Show all lines of the entries in which the word "useCallback" is found.

----- DATA SHOWN

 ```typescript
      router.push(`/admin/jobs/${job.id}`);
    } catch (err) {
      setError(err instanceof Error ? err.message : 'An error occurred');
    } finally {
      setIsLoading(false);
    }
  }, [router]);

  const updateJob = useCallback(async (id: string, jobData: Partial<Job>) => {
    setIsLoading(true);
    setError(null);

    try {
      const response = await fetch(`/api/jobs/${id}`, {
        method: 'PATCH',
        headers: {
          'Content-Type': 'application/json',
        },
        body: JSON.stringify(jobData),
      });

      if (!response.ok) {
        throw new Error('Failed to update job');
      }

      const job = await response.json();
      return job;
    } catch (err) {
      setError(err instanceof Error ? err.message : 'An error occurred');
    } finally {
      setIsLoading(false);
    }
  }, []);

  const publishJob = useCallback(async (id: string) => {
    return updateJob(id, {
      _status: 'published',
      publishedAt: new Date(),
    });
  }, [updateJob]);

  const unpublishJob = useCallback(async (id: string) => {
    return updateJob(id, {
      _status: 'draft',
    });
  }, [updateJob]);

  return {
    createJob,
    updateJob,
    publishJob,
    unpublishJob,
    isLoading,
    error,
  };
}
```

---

----------
----- DATA SHOWN

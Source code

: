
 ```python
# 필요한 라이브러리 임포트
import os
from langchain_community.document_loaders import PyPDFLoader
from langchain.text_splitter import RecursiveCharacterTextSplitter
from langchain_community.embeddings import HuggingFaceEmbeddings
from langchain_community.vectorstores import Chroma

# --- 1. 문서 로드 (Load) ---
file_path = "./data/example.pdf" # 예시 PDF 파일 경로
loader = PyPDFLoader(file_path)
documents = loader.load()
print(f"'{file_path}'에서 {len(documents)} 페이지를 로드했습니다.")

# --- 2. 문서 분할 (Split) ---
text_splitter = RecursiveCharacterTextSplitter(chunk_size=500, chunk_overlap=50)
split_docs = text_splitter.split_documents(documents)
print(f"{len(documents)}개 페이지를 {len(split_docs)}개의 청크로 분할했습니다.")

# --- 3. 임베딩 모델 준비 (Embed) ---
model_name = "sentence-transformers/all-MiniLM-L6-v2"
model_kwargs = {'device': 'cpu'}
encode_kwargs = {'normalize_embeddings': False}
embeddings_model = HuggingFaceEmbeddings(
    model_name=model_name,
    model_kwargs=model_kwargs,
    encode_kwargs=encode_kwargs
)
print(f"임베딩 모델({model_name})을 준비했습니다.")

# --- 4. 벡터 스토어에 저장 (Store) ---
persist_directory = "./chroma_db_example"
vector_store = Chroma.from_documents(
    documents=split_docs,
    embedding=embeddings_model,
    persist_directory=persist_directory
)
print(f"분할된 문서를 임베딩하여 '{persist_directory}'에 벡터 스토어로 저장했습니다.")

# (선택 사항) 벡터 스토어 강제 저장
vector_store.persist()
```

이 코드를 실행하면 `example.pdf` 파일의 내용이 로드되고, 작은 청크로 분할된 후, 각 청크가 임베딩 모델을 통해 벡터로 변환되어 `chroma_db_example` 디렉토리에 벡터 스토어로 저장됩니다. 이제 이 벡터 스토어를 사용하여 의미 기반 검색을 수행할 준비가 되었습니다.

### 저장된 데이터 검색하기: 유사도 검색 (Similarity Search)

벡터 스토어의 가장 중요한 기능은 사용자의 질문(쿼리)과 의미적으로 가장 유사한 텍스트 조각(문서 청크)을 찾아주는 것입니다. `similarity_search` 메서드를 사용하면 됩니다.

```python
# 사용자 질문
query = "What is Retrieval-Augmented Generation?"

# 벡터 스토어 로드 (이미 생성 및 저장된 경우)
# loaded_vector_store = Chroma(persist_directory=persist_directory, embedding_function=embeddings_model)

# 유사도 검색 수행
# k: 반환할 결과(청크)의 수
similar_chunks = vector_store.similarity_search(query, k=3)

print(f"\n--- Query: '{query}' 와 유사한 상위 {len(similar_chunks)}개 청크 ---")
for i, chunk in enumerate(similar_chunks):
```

----------

• _EXERCISE RESPONSE_
  const updateJob = useCallback(async (id: string, jobData: Partial<Job>) => {
  const publishJob = useCallback(async (id: string) => {
  const unpublishJob = useCallback(async (id: string) => {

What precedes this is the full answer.